1890: Josef Janecek Dies While in Austrian Custody
Josef Janeček, was drafted in 1883 at the age of 21 and served in the 11th Infantry. By 1888, Josef had completed his active term of service and was placed on active furlough. His military records (below) indicate that in 1888 he was arrested for failing to report for required training. On August 27, he was sentenced to 24 hours of jail time.
It appears from his personnel records that Josef never returned to active duty. There is no duty entry in his personnel record after the jail sentence listed on his criminal conduct record. The next entry is dated 13 September, indicating that Josef was in the military hospital located in Sechsaus (a section of Vienna) on September 13 and “buried at Baumgartner cemetery in the same place.”
There are several peculiar aspects to Josef’s death:
- Soldiers on active furlough were required to report for periodic training. Josef Janeček moved to reserve status in 1886 but was not required to attend training for 2 years.

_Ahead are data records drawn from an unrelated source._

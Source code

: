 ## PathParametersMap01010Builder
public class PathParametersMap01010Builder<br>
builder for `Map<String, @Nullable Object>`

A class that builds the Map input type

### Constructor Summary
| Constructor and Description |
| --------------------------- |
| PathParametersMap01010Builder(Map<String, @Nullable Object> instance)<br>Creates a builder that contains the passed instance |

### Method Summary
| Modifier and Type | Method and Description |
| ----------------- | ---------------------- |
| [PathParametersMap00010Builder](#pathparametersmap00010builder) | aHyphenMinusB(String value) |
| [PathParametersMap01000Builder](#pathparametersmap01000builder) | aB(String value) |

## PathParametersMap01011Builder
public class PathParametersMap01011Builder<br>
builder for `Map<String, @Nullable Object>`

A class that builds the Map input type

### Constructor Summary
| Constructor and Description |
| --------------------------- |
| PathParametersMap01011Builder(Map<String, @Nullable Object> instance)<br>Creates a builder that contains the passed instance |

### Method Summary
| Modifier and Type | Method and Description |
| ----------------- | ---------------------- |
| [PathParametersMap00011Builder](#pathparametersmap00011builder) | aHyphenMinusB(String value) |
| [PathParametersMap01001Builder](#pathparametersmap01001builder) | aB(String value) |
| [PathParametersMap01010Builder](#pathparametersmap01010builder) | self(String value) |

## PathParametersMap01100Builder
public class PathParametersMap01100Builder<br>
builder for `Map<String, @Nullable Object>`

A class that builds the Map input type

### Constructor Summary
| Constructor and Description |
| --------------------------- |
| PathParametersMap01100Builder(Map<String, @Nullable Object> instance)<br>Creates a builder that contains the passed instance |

It seems strange that after a 2 year gap, he was suddenly required to attend a second training just 5 months later.
- There is no entry that Josef Janeček ever returned to duty after his imprisonment or what training he attended.

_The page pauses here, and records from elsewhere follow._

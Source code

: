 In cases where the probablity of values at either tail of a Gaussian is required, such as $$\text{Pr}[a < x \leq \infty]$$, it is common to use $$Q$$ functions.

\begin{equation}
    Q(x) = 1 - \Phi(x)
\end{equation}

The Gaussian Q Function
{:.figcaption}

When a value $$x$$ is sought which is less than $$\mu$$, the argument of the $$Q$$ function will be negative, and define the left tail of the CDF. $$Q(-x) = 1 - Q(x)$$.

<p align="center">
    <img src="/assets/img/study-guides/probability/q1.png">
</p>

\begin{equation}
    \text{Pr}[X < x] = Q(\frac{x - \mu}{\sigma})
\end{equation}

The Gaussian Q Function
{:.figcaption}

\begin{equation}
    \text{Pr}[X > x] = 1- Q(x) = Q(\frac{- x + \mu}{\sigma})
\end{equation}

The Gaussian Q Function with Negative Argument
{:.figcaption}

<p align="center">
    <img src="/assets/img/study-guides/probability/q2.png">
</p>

- There is no entry that provides a reason or timeline for when Josef Janeček was brought to the hospital, more interesting is the entry indicates he was brought to a hospital, died, and buried all on the same day.
- Typically military personnel who died at the Sechsaus military hospital were buried in the attached military cemetery. Instead, Josef Janeček was buried in a cemetery in the 15th district on the other side of Vienna, which conflicts with his military record
- Based on the Catholic Church burial record, Josef Janeček was buried on September 13, 1888, yet there was typically a two day period between someone’s death and their burial – once again not lining up with the account in his military record.

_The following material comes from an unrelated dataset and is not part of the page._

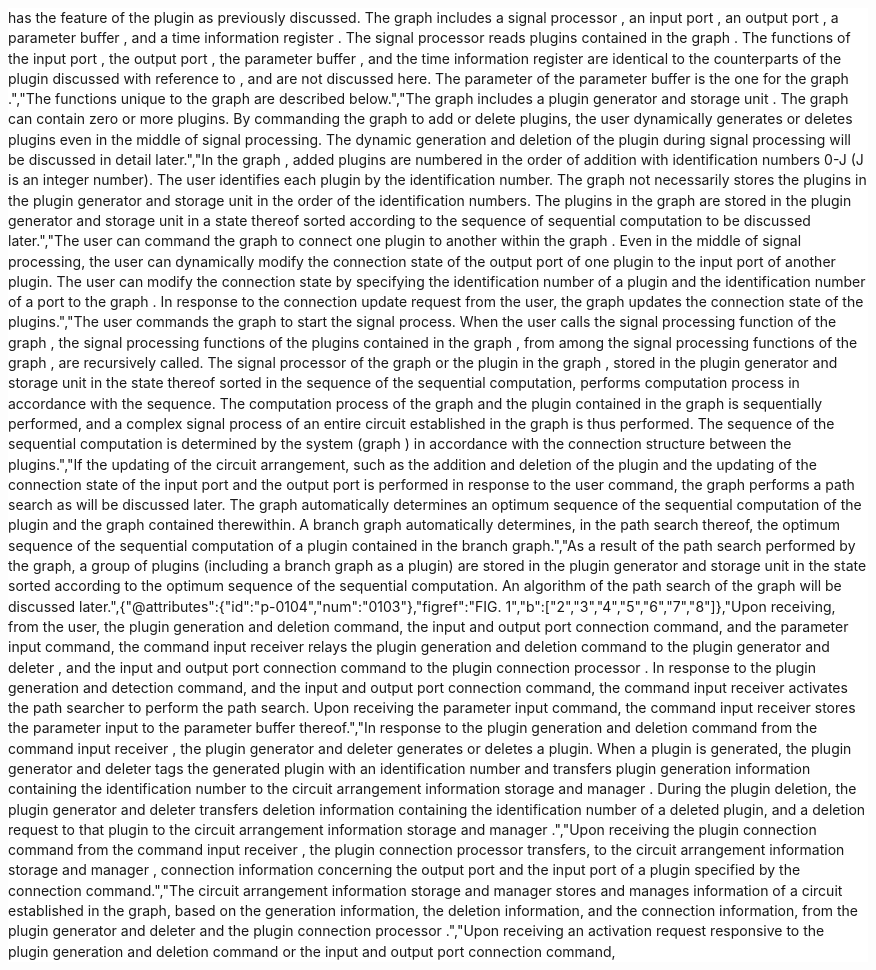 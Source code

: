 has the feature of the plugin as previously discussed. The graph  includes a signal processor , an input port , an output port , a parameter buffer , and a time information register . The signal processor  reads plugins contained in the graph . The functions of the input port , the output port , the parameter buffer , and the time information register  are identical to the counterparts of the plugin  discussed with reference to , and are not discussed here. The parameter of the parameter buffer  is the one for the graph .","The functions unique to the graph  are described below.","The graph  includes a plugin generator and storage unit . The graph  can contain zero or more plugins. By commanding the graph  to add or delete plugins, the user dynamically generates or deletes plugins even in the middle of signal processing. The dynamic generation and deletion of the plugin during signal processing will be discussed in detail later.","In the graph , added plugins are numbered in the order of addition with identification numbers 0-J (J is an integer number). The user identifies each plugin by the identification number. The graph  not necessarily stores the plugins in the plugin generator and storage unit  in the order of the identification numbers. The plugins in the graph  are stored in the plugin generator and storage unit  in a state thereof sorted according to the sequence of sequential computation to be discussed later.","The user can command the graph  to connect one plugin to another within the graph . Even in the middle of signal processing, the user can dynamically modify the connection state of the output port of one plugin to the input port of another plugin. The user can modify the connection state by specifying the identification number of a plugin and the identification number of a port to the graph . In response to the connection update request from the user, the graph  updates the connection state of the plugins.","The user commands the graph  to start the signal process. When the user calls the signal processing function of the graph , the signal processing functions of the plugins contained in the graph , from among the signal processing functions of the graph , are recursively called. The signal processor of the graph or the plugin in the graph , stored in the plugin generator and storage unit  in the state thereof sorted in the sequence of the sequential computation, performs computation process in accordance with the sequence. The computation process of the graph and the plugin contained in the graph  is sequentially performed, and a complex signal process of an entire circuit established in the graph  is thus performed. The sequence of the sequential computation is determined by the system (graph ) in accordance with the connection structure between the plugins.","If the updating of the circuit arrangement, such as the addition and deletion of the plugin and the updating of the connection state of the input port and the output port is performed in response to the user command, the graph  performs a path search as will be discussed later. The graph  automatically determines an optimum sequence of the sequential computation of the plugin and the graph contained therewithin. A branch graph automatically determines, in the path search thereof, the optimum sequence of the sequential computation of a plugin contained in the branch graph.","As a result of the path search performed by the graph, a group of plugins (including a branch graph as a plugin) are stored in the plugin generator and storage unit  in the state sorted according to the optimum sequence of the sequential computation. An algorithm of the path search of the graph will be discussed later.",{"@attributes":{"id":"p-0104","num":"0103"},"figref":"FIG. 1","b":["2","3","4","5","6","7","8"]},"Upon receiving, from the user, the plugin generation and deletion command, the input and output port connection command, and the parameter input command, the command input receiver  relays the plugin generation and deletion command to the plugin generator and deleter , and the input and output port connection command to the plugin connection processor . In response to the plugin generation and detection command, and the input and output port connection command, the command input receiver  activates the path searcher  to perform the path search. Upon receiving the parameter input command, the command input receiver  stores the parameter input to the parameter buffer thereof.","In response to the plugin generation and deletion command from the command input receiver , the plugin generator and deleter  generates or deletes a plugin. When a plugin is generated, the plugin generator and deleter  tags the generated plugin with an identification number and transfers plugin generation information containing the identification number to the circuit arrangement information storage and manager . During the plugin deletion, the plugin generator and deleter  transfers deletion information containing the identification number of a deleted plugin, and a deletion request to that plugin to the circuit arrangement information storage and manager .","Upon receiving the plugin connection command from the command input receiver , the plugin connection processor  transfers, to the circuit arrangement information storage and manager , connection information concerning the output port and the input port of a plugin specified by the connection command.","The circuit arrangement information storage and manager  stores and manages information of a circuit established in the graph, based on the generation information, the deletion information, and the connection information, from the plugin generator and deleter  and the plugin connection processor .","Upon receiving an activation request responsive to the plugin generation and deletion command or the input and output port connection command,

Finally, the cause of death is not listed in his Josef Janeček’s military personnel record; however, the Catholic Church burial records from Reindorf indicate the cause of death as “Gehirnerschütterung.” Translated, Josef Janeček was concussed to death meaning he received one or many significant blows to the head.
The Bohemian conscripts in the Austrian military were often treated rather poorly. Based on the details provided, the timeline those details, the omitted details, and the inaccuracies of even where he was buried – it is an easy to come to the conclusion that Josef Janeček was likely beaten to death by his Austrian military jailors while imprisoned.